#### Task objective
Provide an exact copy of the data, excluding the images.

#### Given data
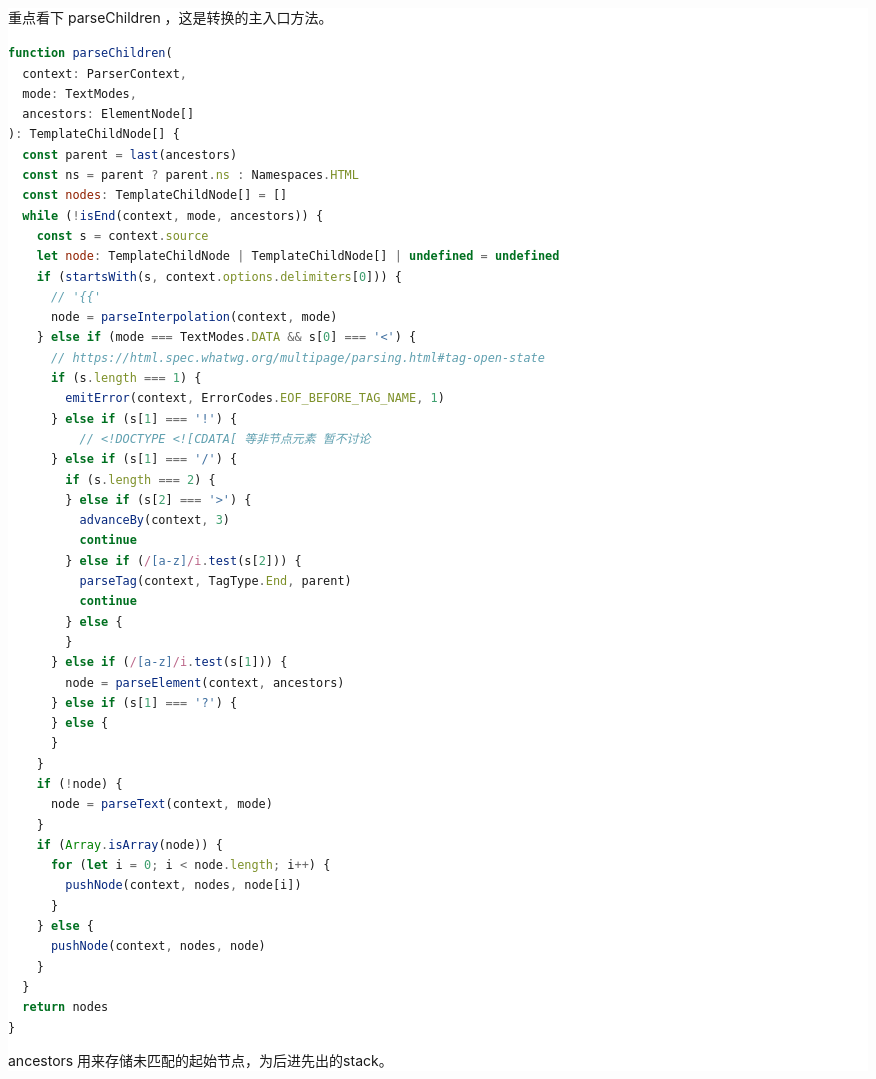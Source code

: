 重点看下 parseChildren ，这是转换的主入口方法。
```js
function parseChildren(
  context: ParserContext,
  mode: TextModes,
  ancestors: ElementNode[]
): TemplateChildNode[] {
  const parent = last(ancestors)
  const ns = parent ? parent.ns : Namespaces.HTML
  const nodes: TemplateChildNode[] = []
  while (!isEnd(context, mode, ancestors)) {
    const s = context.source
    let node: TemplateChildNode | TemplateChildNode[] | undefined = undefined
    if (startsWith(s, context.options.delimiters[0])) {
      // '{{'
      node = parseInterpolation(context, mode)
    } else if (mode === TextModes.DATA && s[0] === '<') {
      // https://html.spec.whatwg.org/multipage/parsing.html#tag-open-state
      if (s.length === 1) {
        emitError(context, ErrorCodes.EOF_BEFORE_TAG_NAME, 1)
      } else if (s[1] === '!') {
          // <!DOCTYPE <![CDATA[ 等非节点元素 暂不讨论
      } else if (s[1] === '/') {
        if (s.length === 2) {
        } else if (s[2] === '>') {
          advanceBy(context, 3)
          continue
        } else if (/[a-z]/i.test(s[2])) {
          parseTag(context, TagType.End, parent)
          continue
        } else {
        }
      } else if (/[a-z]/i.test(s[1])) {
        node = parseElement(context, ancestors)
      } else if (s[1] === '?') {
      } else {
      }
    }
    if (!node) {
      node = parseText(context, mode)
    }
    if (Array.isArray(node)) {
      for (let i = 0; i < node.length; i++) {
        pushNode(context, nodes, node[i])
      }
    } else {
      pushNode(context, nodes, node)
    }
  }
  return nodes
}
```
ancestors 用来存储未匹配的起始节点，为后进先出的stack。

#### Exercise response
Source code

: 重点看下 parseChildren ，这是转换的主入口方法。
```js
function parseChildren(
  context: ParserContext,
  mode: TextModes,
  ancestors: ElementNode[]
): TemplateChildNode[] {
  const parent = last(ancestors)
  const ns = parent ? parent.ns : Namespaces.HTML
  const nodes: TemplateChildNode[] = []
  while (!isEnd(context, mode, ancestors)) {
    const s = context.source
    let node: TemplateChildNode | TemplateChildNode[] | undefined = undefined
    if (startsWith(s, context.options.delimiters[0])) {
      // '{{'
      node = parseInterpolation(context, mode)
    } else if (mode === TextModes.DATA && s[0] === '<') {
      // https://html.spec.whatwg.org/multipage/parsing.html#tag-open-state
      if (s.length === 1) {
        emitError(context, ErrorCodes.EOF_BEFORE_TAG_NAME, 1)
      } else if (s[1] === '!') {
          // <!DOCTYPE <![CDATA[ 等非节点元素 暂不讨论
      } else if (s[1] === '/') {
        if (s.length === 2) {
        } else if (s[2] === '>') {
          advanceBy(context, 3)
          continue
        } else if (/[a-z]/i.test(s[2])) {
          parseTag(context, TagType.End, parent)
          continue
        } else {
        }
      } else if (/[a-z]/i.test(s[1])) {
        node = parseElement(context, ancestors)
      } else if (s[1] === '?') {
      } else {
      }
    }
    if (!node) {
      node = parseText(context, mode)
    }
    if (Array.isArray(node)) {
      for (let i = 0; i < node.length; i++) {
        pushNode(context, nodes, node[i])
      }
    } else {
      pushNode(context, nodes, node)
    }
  }
  return nodes
}
```
ancestors 用来存储未匹配的起始节点，为后进先出的stack。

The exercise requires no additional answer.